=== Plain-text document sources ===
>>

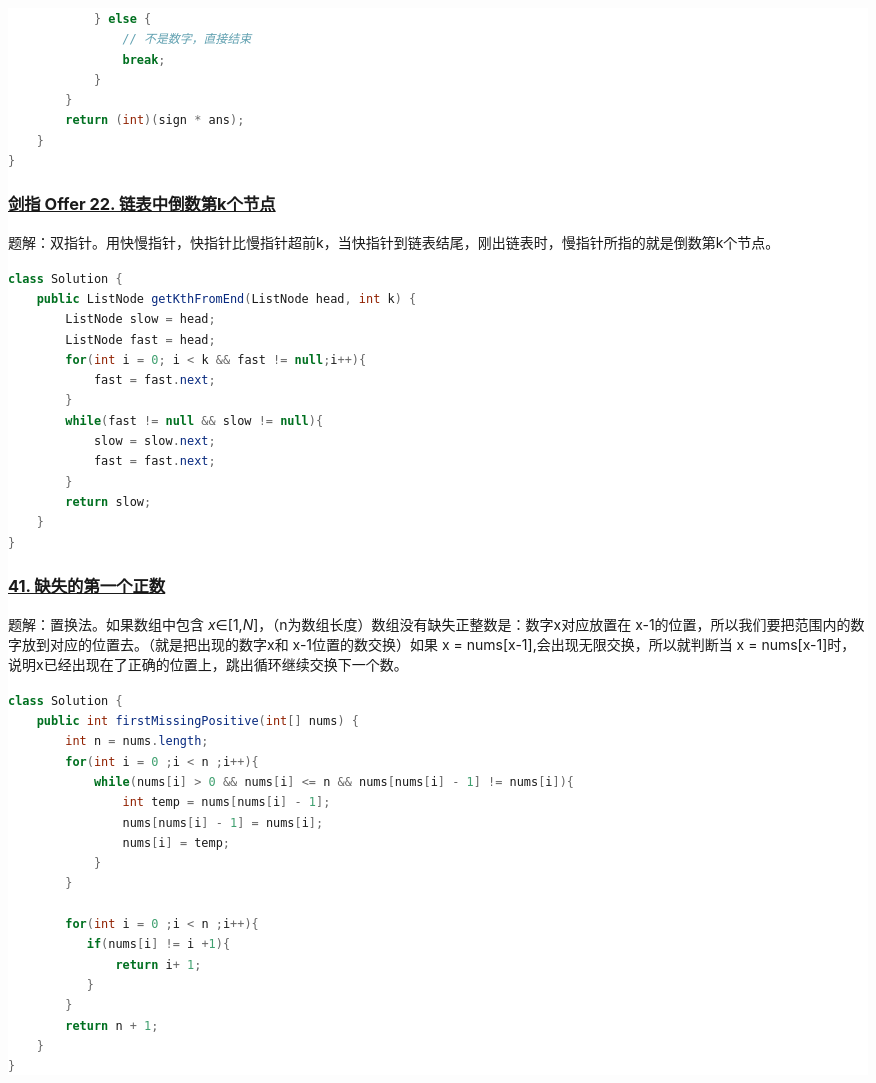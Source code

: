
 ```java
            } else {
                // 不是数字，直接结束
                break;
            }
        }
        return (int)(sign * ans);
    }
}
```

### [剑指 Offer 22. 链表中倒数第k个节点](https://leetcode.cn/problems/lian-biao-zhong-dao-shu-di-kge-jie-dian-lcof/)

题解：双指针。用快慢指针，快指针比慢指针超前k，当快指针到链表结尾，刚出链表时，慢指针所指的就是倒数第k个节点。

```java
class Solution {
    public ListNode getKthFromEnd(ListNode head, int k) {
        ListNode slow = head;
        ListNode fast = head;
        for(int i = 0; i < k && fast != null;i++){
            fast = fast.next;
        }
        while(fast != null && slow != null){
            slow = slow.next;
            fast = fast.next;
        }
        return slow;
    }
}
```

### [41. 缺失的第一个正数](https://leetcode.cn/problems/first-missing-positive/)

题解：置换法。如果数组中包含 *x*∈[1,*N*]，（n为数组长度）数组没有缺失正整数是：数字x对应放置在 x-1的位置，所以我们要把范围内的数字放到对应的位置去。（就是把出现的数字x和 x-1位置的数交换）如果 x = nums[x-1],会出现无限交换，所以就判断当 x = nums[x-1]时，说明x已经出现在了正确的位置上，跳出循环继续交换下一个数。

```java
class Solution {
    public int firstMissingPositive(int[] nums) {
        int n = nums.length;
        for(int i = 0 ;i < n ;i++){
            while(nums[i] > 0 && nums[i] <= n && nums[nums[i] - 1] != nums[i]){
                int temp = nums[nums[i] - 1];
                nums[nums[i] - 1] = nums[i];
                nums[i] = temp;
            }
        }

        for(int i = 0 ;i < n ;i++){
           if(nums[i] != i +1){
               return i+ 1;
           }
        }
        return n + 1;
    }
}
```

<<

Go through the records above, find each line with the string "head", and copy it.

    public ListNode getKthFromEnd(ListNode head, int k) {
        ListNode slow = head;
        ListNode fast = head;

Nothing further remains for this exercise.